Catherine Irwin: “Mockingbird”

Song of the Day

Catherine Irwin: “Mockingbird”

Posted by on Dec 24, 2012

Over the course of a year, KUT features 260 songs of the day from a wide range of artists, each one catching our collective ear. For the next two weeks, we’ll be highlighting the best songs of the day from 2012, featuring big names, new discoveries, Studio 1A exclusives, and some tunes that might have gotten lost in the shuffle in the past twelve months.

Alt-country is something of a nebulous sub-genre: nobody can agree on which artists are included under the umbrella or who started it. But Chicago’s Freakwater might have a claim on at least lighting the initial alt-country spark. The group released its self-titled debut in 1989 a full year before Uncle Tupelo’s No Depression, an album historically credited with alternative country’s rise. Freakwater never attained the same level of notoriety, but it’s still a crucial puzzle-piece in the sub-genre’s story.

And the principal behind Freakwater is Catherine Irwin, another unheralded name–by critics, at least. She’s something of a musician’s musician, earning praise from Randy Newman, Neko Case, and M. Ward, and she’s quietly maintained a solo career across a decade. She stepped away from Freakwater for 2002′s Cut Yourself A Switch, and this year she finally followed up that solo debut with Little Heater. Produced and recorded by fellow folk artist Tara Jane O’Neil, it captures Irwin’s best gifts as a songwriter: stark honesty and a commitment to classic country, with a little bit of humor thrown in to boot.
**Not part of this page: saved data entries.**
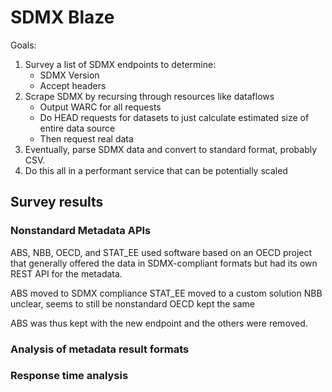 # SDMX Blaze

Goals:

1. Survey a list of SDMX endpoints to determine:
   - SDMX Version
   - Accept headers
2. Scrape SDMX by recursing through resources like dataflows
   - Output WARC for all requests
   - Do HEAD requests for datasets to just calculate estimated size of entire data source
   - Then request real data
3. Eventually, parse SDMX data and convert to standard format, probably CSV.
4. Do this all in a performant service that can be potentially scaled

## Survey results

### Nonstandard Metadata APIs

ABS, NBB, OECD, and STAT_EE used software based on an OECD project that generally offered the data in SDMX-compliant formats but had its own REST API for the metadata.

ABS moved to SDMX compliance
STAT_EE moved to a custom solution
NBB unclear, seems to still be nonstandard
OECD kept the same

ABS was thus kept with the new endpoint and the others were removed.

### Analysis of metadata result formats

### Response time analysis
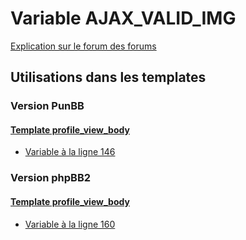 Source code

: # Variable AJAX_VALID_IMG
[Explication sur le forum des forums](http://forum.forumactif.com/t294113-listing-des-variables#AJAX_VALID_IMG)

## Utilisations dans les templates

### Version PunBB

#### [Template profile_view_body](punbb/profile_view_body.md)
* [Variable à la ligne 146](../punbb/profile_view_body.tpl#L146)

### Version phpBB2

#### [Template profile_view_body](subsilver/profile_view_body.md)
* [Variable à la ligne 160](../subsilver/profile_view_body.tpl#L160) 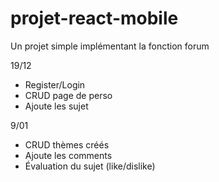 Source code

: # projet-react-mobile

Un projet simple implémentant la fonction forum

19/12

- Register/Login
- CRUD page de perso
- Ajoute les sujet

9/01

- CRUD thèmes créés
- Ajoute les comments
- Évaluation du sujet (like/dislike)
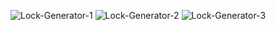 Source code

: ![Lock-Generator-1](https://github.com/user-attachments/assets/42a3d6c4-f7bb-4379-8a05-09060db39c1c)
![Lock-Generator-2](https://github.com/user-attachments/assets/d89f58ad-0a7f-47a0-97c3-af1764c892ce)
![Lock-Generator-3](https://github.com/user-attachments/assets/d97c98a4-920b-4811-9214-a371e22d5959)
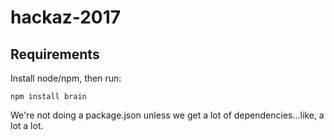 # hackaz-2017

## Requirements

Install node/npm, then run:

`npm install brain`

We're not doing a package.json unless we get a lot of dependencies...like, a lot a lot.
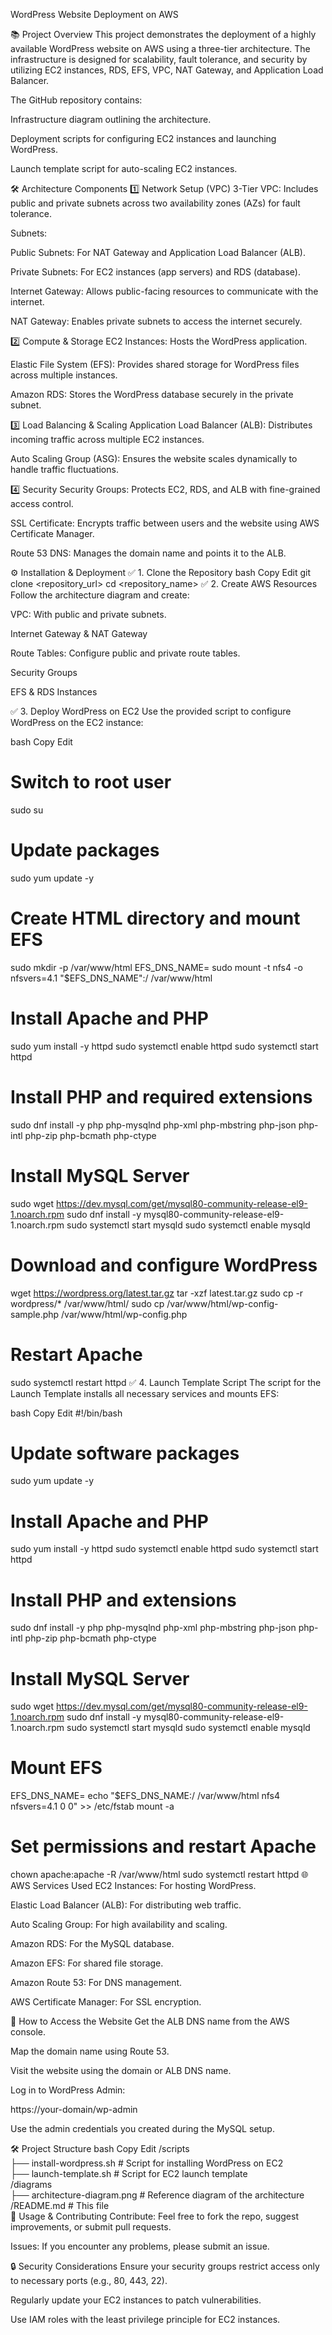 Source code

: WordPress Website Deployment on AWS

📚 Project Overview
This project demonstrates the deployment of a highly available WordPress website on AWS using a three-tier architecture. The infrastructure is designed for scalability, fault tolerance, and security by utilizing EC2 instances, RDS, EFS, VPC, NAT Gateway, and Application Load Balancer.

The GitHub repository contains:

Infrastructure diagram outlining the architecture.

Deployment scripts for configuring EC2 instances and launching WordPress.

Launch template script for auto-scaling EC2 instances.

🛠️ Architecture Components
1️⃣ Network Setup (VPC)
3-Tier VPC: Includes public and private subnets across two availability zones (AZs) for fault tolerance.

Subnets:

Public Subnets: For NAT Gateway and Application Load Balancer (ALB).

Private Subnets: For EC2 instances (app servers) and RDS (database).

Internet Gateway: Allows public-facing resources to communicate with the internet.

NAT Gateway: Enables private subnets to access the internet securely.

2️⃣ Compute & Storage
EC2 Instances: Hosts the WordPress application.

Elastic File System (EFS): Provides shared storage for WordPress files across multiple instances.

Amazon RDS: Stores the WordPress database securely in the private subnet.

3️⃣ Load Balancing & Scaling
Application Load Balancer (ALB): Distributes incoming traffic across multiple EC2 instances.

Auto Scaling Group (ASG): Ensures the website scales dynamically to handle traffic fluctuations.

4️⃣ Security
Security Groups: Protects EC2, RDS, and ALB with fine-grained access control.

SSL Certificate: Encrypts traffic between users and the website using AWS Certificate Manager.

Route 53 DNS: Manages the domain name and points it to the ALB.

⚙️ Installation & Deployment
✅ 1. Clone the Repository
bash
Copy
Edit
git clone <repository_url>
cd <repository_name>
✅ 2. Create AWS Resources
Follow the architecture diagram and create:

VPC: With public and private subnets.

Internet Gateway & NAT Gateway

Route Tables: Configure public and private route tables.

Security Groups

EFS & RDS Instances

✅ 3. Deploy WordPress on EC2
Use the provided script to configure WordPress on the EC2 instance:

bash
Copy
Edit
# Switch to root user
sudo su

# Update packages
sudo yum update -y

# Create HTML directory and mount EFS
sudo mkdir -p /var/www/html
EFS_DNS_NAME=<your-efs-dns>
sudo mount -t nfs4 -o nfsvers=4.1 "$EFS_DNS_NAME":/ /var/www/html

# Install Apache and PHP
sudo yum install -y httpd
sudo systemctl enable httpd
sudo systemctl start httpd

# Install PHP and required extensions
sudo dnf install -y php php-mysqlnd php-xml php-mbstring php-json php-intl php-zip php-bcmath php-ctype

# Install MySQL Server
sudo wget https://dev.mysql.com/get/mysql80-community-release-el9-1.noarch.rpm
sudo dnf install -y mysql80-community-release-el9-1.noarch.rpm
sudo systemctl start mysqld
sudo systemctl enable mysqld

# Download and configure WordPress
wget https://wordpress.org/latest.tar.gz
tar -xzf latest.tar.gz
sudo cp -r wordpress/* /var/www/html/
sudo cp /var/www/html/wp-config-sample.php /var/www/html/wp-config.php

# Restart Apache
sudo systemctl restart httpd
✅ 4. Launch Template Script
The script for the Launch Template installs all necessary services and mounts EFS:

bash
Copy
Edit
#!/bin/bash
# Update software packages
sudo yum update -y

# Install Apache and PHP
sudo yum install -y httpd
sudo systemctl enable httpd
sudo systemctl start httpd

# Install PHP and extensions
sudo dnf install -y php php-mysqlnd php-xml php-mbstring php-json php-intl php-zip php-bcmath php-ctype

# Install MySQL Server
sudo wget https://dev.mysql.com/get/mysql80-community-release-el9-1.noarch.rpm
sudo dnf install -y mysql80-community-release-el9-1.noarch.rpm
sudo systemctl start mysqld
sudo systemctl enable mysqld

# Mount EFS
EFS_DNS_NAME=<your-efs-dns>
echo "$EFS_DNS_NAME:/ /var/www/html nfs4 nfsvers=4.1 0 0" >> /etc/fstab
mount -a

# Set permissions and restart Apache
chown apache:apache -R /var/www/html
sudo systemctl restart httpd
🌐 AWS Services Used
EC2 Instances: For hosting WordPress.

Elastic Load Balancer (ALB): For distributing web traffic.

Auto Scaling Group: For high availability and scaling.

Amazon RDS: For the MySQL database.

Amazon EFS: For shared file storage.

Amazon Route 53: For DNS management.

AWS Certificate Manager: For SSL encryption.

🚀 How to Access the Website
Get the ALB DNS name from the AWS console.

Map the domain name using Route 53.

Visit the website using the domain or ALB DNS name.

Log in to WordPress Admin:

https://your-domain/wp-admin

Use the admin credentials you created during the MySQL setup.

🛠️ Project Structure
bash
Copy
Edit
/scripts  
 ├── install-wordpress.sh          # Script for installing WordPress on EC2  
 ├── launch-template.sh            # Script for EC2 launch template  
/diagrams  
 ├── architecture-diagram.png      # Reference diagram of the architecture  
/README.md                         # This file  
🚦 Usage & Contributing
Contribute: Feel free to fork the repo, suggest improvements, or submit pull requests.

Issues: If you encounter any problems, please submit an issue.

🔒 Security Considerations
Ensure your security groups restrict access only to necessary ports (e.g., 80, 443, 22).

Regularly update your EC2 instances to patch vulnerabilities.

Use IAM roles with the least privilege principle for EC2 instances.








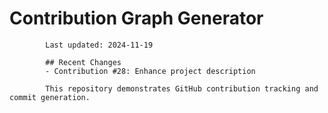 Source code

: # Contribution Graph Generator
            
            Last updated: 2024-11-19
            
            ## Recent Changes
            - Contribution #28: Enhance project description
            
            This repository demonstrates GitHub contribution tracking and commit generation.
         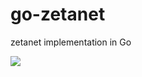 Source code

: # go-zetanet
zetanet implementation in Go

[![](https://img.shields.io/badge/made%20by-Skipjack-Corp-blue)](https://skipjackcorp.com)
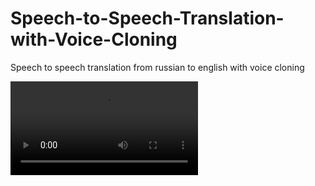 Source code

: # Speech-to-Speech-Translation-with-Voice-Cloning
Speech to speech translation from russian to english with voice cloning




![output.webm](https://raw.githubusercontent.com/Allessyer/Speech-to-Speech-Translation-with-Voice-Cloning/main/examples/music_voice_separator/20sec_original.mp4)



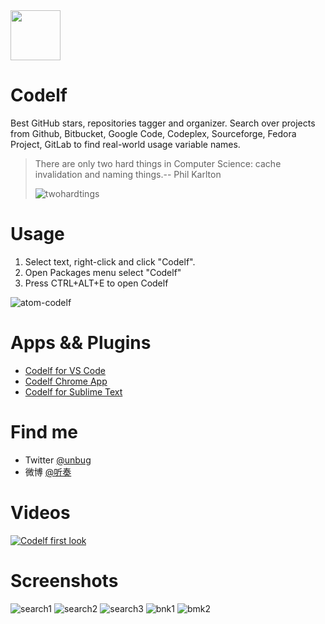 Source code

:   <img src="http://unbug.github.io/codelf/resources/images/codelf_logo.png" width="80">

Codelf
=================
Best GitHub stars, repositories tagger and organizer. Search over projects from Github, Bitbucket, Google Code, Codeplex, Sourceforge, Fedora Project, GitLab to find real-world usage variable names.

  > There are only two hard things in Computer Science: cache invalidation and naming things.-- Phil Karlton
  > 
  > ![twohardtings](http://unbug.github.io/codelf/resources/images/twohardtings.jpg)


Usage
===============
  1. Select text, right-click and click "Codelf".
  2. Open Packages menu select "Codelf"
  3. Press CTRL+ALT+E to open Codelf

![atom-codelf](https://cloud.githubusercontent.com/assets/799578/12577706/2b6d4970-c457-11e5-83d3-dba0ce2c867c.gif)


Apps && Plugins
=================
  * [Codelf for VS Code](https://github.com/unbug/codelf/#codelf-for-vs-code)
  * [Codelf Chrome App](https://chrome.google.com/webstore/detail/codelf-best-github-stars/jnmjaglhmmcplekpfnblniiammmdpaan)
  * [Codelf for Sublime Text](https://github.com/unbug/codelf)


Find me
=================
  * Twitter [@unbug](https://twitter.com/unbug)
  * 微博 [@听奏](http://weibo.com/unbug)

Videos
===============
[![Codelf first look](https://cloud.githubusercontent.com/assets/799578/12520673/e037c0c6-c180-11e5-8342-cb291b98dcab.png)](https://youtu.be/Uqg8HWaa-2c)

Screenshots
================
![search1](https://cloud.githubusercontent.com/assets/799578/12498414/5a95d06e-c0dd-11e5-8a38-247e294df7ab.png)
![search2](https://cloud.githubusercontent.com/assets/799578/12498417/5aaf5ce6-c0dd-11e5-96be-af3900407d51.png)
![search3](https://cloud.githubusercontent.com/assets/799578/12498416/5a99eff0-c0dd-11e5-8458-1668d72a27ed.png)
![bnk1](https://cloud.githubusercontent.com/assets/799578/12507895/9945d290-c133-11e5-8bb9-ff5d5dec0cfe.png)
![bmk2](https://cloud.githubusercontent.com/assets/799578/12507854/5d2d328a-c133-11e5-85eb-d4da1c38a747.png)
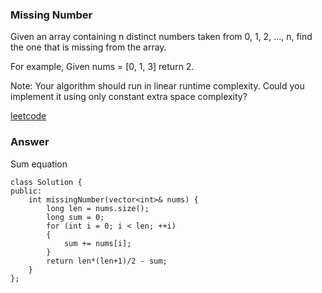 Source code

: ### Missing Number
Given an array containing n distinct numbers taken from 0, 1, 2, ..., n, find the one that is missing from the array.

For example,
Given nums = [0, 1, 3] return 2.

Note:
Your algorithm should run in linear runtime complexity. Could you implement it using only constant extra space complexity?

[leetcode](https://leetcode.com/problems/missing-number/description/)

### Answer 
Sum equation

	class Solution {
	public:
	    int missingNumber(vector<int>& nums) {
	        long len = nums.size();
	        long sum = 0;
	        for (int i = 0; i < len; ++i)
	        {
	            sum += nums[i];
	        }
	        return len*(len+1)/2 - sum;
	    }
	}; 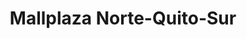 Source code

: ---
title: "Mallplaza Norte-Quito-Sur"
url: /bogota-d-c/mallplaza-norte-quito-sur/
shop: centro comercial
---
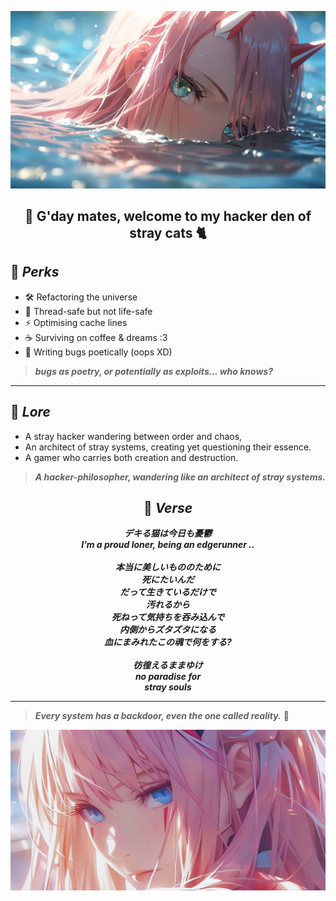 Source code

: <p align = "center">
<img src = "https://raw.githubusercontent.com/vasilywarmare/vasilywarmare/refs/heads/main/ZeroTwoBanner01.jpg">
</p> 

<h2 align = "center">  🐾 G'day mates, welcome to my hacker den of stray cats 🐈 </h2>

## 🧩 <em> Perks </em>
- 🛠️ Refactoring the universe
- 🧵 Thread-safe but not life-safe
- ⚡ Optimising cache lines
- ☕ Surviving on coffee & dreams :3
- 🌸 Writing bugs poetically (oops XD)
> ***bugs as poetry, or potentially as exploits... who knows?***

---

## 🌌 <em> Lore </em>
- A stray hacker wandering between order and chaos,
- An architect of stray systems, creating yet questioning their essence. 
- A gamer who carries both creation and destruction.
> ***A hacker-philosopher, wandering like an architect of stray systems.***

<h2 align = "center"> 🔮 <em> Verse </em></h2>
<p align = "center"><em><strong>
デキる猫は今日も憂鬱 <br>
I’m a proud loner, being an edgerunner .. <br><br>
本当に美しいもののために <br>
死にたいんだ <br>
だって生きているだけで <br>
汚れるから <br>
死ねって気持ちを吞み込んで <br>
内側からズタズタになる <br>
血にまみれたこの魂で何をする? <br><br>
彷徨えるままゆけ <br>
no paradise for <br>
stray souls
</strong></em></p>

---

> ***Every system has a backdoor, even the one called reality.*** 🐾

<p align = "center">
<img src = "https://raw.githubusercontent.com/vasilywarmare/vasilywarmare/refs/heads/main/ZeroTwoBanner02.jpg">
</p>

<!--
**vasilywarmare/vasilywarmare** is a ✨ _special_ ✨ repository because its `README.md` (this file) appears on your GitHub profile.

Here are some ideas to get you started:

- 🔭 I’m currently working on ...
- 🌱 I’m currently learning ...
- 👯 I’m looking to collaborate on ...
- 🤔 I’m looking for help with ...
- 💬 Ask me about ...
- 📫 How to reach me: ...
- 😄 Pronouns: ...
- ⚡ Fun fact: ...
-->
Little Heater‘s standout track is “Mockingbird,” featuring Will Oldham on back-up vocals. Like Irwin, Oldham straddles the line between heartsick and playful in his own songs. “Mockingbird” is the perfect embodiment of this divide, sputtering forth at an unhurried, rambling pace. And for all the Texans in the crowd, Irwin includes a few nods: lyrics about the state bird, a Willie Nelson-inspired vocal, and even an appropriation of Steve Miller’s “Rock ‘N Me” as “keep on mocking me baby.” It all adds up to something that’s irreverent but soulful, as any country song should aspire to be.